DENVER -- A modest-looking little box that sits atop the family television set can be a powerful ally in preventing pediatric obesity.
"I think this is a fabulous device," Dr. Susan Z. Yanovski said at an international conference of the Academy for Eating Disorders.
She was referring to TV Allowance, a device that allows families to limit children's weekly television viewing.
In light of the well-documented linear relationship between hours of TV watched per week and the risk of obesity, both in kids and adults, TV Allowance can play a significant role in parental efforts to encourage children to reduce sedentary behavior to prevent obesity, said Dr. Yanovski, a family physician who is director of the obesity and, eating disorders program at the National Institute of Diabetes and Digestive and Kidney Diseases in Bethesda, Md.
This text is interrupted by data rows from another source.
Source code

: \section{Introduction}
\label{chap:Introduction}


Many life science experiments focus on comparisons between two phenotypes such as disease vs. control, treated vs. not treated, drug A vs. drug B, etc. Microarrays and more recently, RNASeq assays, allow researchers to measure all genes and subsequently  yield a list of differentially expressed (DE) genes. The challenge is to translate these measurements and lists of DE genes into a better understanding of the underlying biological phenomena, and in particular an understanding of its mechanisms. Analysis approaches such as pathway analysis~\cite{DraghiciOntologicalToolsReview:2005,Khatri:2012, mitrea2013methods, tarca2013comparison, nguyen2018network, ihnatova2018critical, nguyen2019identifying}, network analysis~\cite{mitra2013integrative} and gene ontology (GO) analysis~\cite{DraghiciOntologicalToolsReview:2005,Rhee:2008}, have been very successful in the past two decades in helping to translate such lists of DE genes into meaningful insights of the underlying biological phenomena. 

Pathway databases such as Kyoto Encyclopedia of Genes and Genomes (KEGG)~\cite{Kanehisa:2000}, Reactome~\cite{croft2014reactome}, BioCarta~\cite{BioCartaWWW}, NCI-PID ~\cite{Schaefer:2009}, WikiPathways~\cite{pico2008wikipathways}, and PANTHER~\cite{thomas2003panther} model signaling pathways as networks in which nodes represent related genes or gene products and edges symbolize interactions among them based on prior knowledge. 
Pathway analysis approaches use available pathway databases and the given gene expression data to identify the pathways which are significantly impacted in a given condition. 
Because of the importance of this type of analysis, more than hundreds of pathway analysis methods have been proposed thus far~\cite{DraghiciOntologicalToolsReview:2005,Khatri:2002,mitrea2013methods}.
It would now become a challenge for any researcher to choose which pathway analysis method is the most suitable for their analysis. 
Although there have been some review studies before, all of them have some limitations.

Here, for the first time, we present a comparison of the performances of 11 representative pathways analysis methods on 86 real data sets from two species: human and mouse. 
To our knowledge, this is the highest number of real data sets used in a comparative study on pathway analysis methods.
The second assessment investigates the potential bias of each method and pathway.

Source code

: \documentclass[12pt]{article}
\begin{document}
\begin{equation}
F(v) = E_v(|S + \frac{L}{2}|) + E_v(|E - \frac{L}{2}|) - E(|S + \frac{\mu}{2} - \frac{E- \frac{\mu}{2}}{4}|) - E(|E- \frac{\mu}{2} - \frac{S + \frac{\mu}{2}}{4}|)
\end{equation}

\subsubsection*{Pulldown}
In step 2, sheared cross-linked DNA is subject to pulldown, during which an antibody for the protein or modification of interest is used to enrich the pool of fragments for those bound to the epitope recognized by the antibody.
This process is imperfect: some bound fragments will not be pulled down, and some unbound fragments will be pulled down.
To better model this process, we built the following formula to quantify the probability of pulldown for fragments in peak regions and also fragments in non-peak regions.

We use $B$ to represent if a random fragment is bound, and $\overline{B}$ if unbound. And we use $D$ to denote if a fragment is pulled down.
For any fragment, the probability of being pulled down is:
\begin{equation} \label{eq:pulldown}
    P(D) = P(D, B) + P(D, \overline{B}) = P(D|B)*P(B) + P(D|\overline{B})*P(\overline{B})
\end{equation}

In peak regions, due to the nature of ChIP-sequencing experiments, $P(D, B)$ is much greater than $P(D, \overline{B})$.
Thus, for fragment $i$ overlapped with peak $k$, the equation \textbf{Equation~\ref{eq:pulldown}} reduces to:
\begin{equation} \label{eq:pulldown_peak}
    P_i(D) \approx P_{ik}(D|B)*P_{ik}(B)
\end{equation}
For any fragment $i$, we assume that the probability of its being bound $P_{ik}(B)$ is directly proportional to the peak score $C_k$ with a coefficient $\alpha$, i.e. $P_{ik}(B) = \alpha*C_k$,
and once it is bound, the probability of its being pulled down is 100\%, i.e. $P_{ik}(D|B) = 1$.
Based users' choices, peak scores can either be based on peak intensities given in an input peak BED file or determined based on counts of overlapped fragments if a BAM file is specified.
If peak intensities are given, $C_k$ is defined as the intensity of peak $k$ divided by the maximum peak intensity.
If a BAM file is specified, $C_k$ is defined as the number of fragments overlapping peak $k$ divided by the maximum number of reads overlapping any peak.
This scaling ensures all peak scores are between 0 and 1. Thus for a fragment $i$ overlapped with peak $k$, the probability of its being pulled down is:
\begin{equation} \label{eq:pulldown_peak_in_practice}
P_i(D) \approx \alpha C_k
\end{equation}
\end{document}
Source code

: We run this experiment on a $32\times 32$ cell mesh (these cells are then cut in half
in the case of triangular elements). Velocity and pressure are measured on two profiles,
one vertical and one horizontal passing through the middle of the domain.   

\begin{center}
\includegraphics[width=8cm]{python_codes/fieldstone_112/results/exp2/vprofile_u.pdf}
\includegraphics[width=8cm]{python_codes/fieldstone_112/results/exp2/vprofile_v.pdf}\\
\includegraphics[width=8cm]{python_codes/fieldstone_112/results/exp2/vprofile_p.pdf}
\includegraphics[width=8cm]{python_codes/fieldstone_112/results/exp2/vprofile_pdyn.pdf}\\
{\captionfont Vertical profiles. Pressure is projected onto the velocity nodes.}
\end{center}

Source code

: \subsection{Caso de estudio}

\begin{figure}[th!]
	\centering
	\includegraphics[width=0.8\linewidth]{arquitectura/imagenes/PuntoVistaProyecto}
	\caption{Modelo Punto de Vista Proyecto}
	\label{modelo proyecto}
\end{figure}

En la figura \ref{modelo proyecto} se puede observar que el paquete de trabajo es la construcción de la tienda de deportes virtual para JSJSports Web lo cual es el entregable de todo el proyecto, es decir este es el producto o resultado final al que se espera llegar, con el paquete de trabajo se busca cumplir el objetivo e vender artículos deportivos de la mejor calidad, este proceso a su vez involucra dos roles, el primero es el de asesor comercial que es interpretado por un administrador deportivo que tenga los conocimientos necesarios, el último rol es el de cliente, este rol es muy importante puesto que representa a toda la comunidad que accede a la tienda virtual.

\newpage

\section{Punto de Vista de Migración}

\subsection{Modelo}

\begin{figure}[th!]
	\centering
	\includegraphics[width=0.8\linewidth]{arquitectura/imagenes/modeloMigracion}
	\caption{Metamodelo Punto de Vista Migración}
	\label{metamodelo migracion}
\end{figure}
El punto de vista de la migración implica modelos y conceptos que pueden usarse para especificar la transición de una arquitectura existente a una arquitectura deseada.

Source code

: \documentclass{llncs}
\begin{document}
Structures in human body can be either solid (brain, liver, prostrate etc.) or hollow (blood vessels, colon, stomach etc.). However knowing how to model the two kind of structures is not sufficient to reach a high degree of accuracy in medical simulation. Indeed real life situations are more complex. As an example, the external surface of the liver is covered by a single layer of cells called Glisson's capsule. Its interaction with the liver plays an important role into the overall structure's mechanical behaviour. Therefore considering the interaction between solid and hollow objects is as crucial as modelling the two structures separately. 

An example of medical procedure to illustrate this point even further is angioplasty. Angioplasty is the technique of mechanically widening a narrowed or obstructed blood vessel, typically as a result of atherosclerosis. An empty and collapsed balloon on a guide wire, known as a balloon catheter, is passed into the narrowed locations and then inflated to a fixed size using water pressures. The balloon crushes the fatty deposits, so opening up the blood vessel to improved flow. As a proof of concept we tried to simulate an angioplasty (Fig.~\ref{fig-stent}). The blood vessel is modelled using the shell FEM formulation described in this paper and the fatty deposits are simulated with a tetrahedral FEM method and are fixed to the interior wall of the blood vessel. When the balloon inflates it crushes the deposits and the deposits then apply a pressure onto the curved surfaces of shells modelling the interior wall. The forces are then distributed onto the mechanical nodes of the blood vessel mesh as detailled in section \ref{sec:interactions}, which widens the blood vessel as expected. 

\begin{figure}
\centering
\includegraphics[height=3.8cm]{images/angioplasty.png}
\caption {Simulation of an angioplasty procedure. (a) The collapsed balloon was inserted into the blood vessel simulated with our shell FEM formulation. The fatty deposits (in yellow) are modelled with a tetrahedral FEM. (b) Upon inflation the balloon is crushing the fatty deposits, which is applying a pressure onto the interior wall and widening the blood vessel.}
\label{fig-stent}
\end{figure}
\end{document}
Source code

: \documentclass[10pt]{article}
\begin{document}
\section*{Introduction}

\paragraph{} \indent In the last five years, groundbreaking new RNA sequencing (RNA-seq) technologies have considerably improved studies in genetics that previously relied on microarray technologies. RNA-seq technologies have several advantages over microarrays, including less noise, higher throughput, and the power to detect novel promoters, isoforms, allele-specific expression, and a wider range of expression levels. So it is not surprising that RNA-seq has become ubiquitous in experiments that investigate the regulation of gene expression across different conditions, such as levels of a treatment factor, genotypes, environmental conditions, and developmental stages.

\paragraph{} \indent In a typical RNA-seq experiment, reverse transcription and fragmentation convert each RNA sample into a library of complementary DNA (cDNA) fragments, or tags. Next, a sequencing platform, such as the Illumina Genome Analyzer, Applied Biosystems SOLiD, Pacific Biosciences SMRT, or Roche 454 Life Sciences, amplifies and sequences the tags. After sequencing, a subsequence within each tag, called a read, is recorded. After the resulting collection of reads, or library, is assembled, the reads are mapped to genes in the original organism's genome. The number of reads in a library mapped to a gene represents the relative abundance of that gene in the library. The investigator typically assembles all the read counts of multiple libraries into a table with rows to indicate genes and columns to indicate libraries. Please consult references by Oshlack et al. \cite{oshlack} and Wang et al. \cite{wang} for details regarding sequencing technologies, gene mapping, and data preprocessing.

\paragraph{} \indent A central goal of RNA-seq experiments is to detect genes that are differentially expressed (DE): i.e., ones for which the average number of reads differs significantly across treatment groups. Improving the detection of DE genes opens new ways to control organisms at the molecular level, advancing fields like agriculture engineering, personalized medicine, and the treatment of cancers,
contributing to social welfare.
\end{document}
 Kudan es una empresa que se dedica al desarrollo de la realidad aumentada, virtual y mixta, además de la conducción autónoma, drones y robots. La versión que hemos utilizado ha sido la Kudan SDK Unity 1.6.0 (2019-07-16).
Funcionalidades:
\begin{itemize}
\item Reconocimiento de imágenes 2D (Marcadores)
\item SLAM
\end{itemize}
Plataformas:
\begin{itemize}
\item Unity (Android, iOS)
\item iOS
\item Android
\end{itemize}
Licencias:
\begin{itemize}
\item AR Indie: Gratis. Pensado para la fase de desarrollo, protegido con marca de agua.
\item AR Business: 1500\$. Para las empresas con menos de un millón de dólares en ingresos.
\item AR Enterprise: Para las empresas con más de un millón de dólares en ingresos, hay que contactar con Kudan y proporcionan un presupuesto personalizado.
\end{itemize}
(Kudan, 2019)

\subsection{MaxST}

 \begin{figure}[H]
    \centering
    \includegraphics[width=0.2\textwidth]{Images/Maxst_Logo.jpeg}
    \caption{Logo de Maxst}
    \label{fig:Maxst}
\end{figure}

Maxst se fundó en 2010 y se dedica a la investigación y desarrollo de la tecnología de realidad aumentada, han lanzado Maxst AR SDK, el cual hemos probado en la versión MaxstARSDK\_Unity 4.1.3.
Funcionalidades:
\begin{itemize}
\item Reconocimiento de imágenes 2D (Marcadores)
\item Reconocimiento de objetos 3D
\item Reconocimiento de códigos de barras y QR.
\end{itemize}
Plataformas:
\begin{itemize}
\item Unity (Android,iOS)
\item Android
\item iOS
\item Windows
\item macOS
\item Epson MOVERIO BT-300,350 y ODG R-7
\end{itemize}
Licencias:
Here's how TV Allowance works: Parents allot their children a certain amount of TV viewing. "In our house it happens to be 4 hours a week per kid," Dr. Yanovski said. Then each child chooses a four-digit PIN. When they want to watch a show they enter their secret code.
"They decide when and what they're going to watch. And when their weekly time is up, the TV shuts off. It takes away the locus of control battles between parent and child," she said at the conference, sponsored by the University of New Mexico.
Television watching was first identified as a risk factor for obesity in the 1990 National Longitudinal Survey on Youth. Among kids who watched no more than 1 hour per day, the prevalence of overweight was 18%. With 5 or more hours per day, the prevalence of overweight nearly doubled. This linear relationship has since been demonstrated in many other studies in children.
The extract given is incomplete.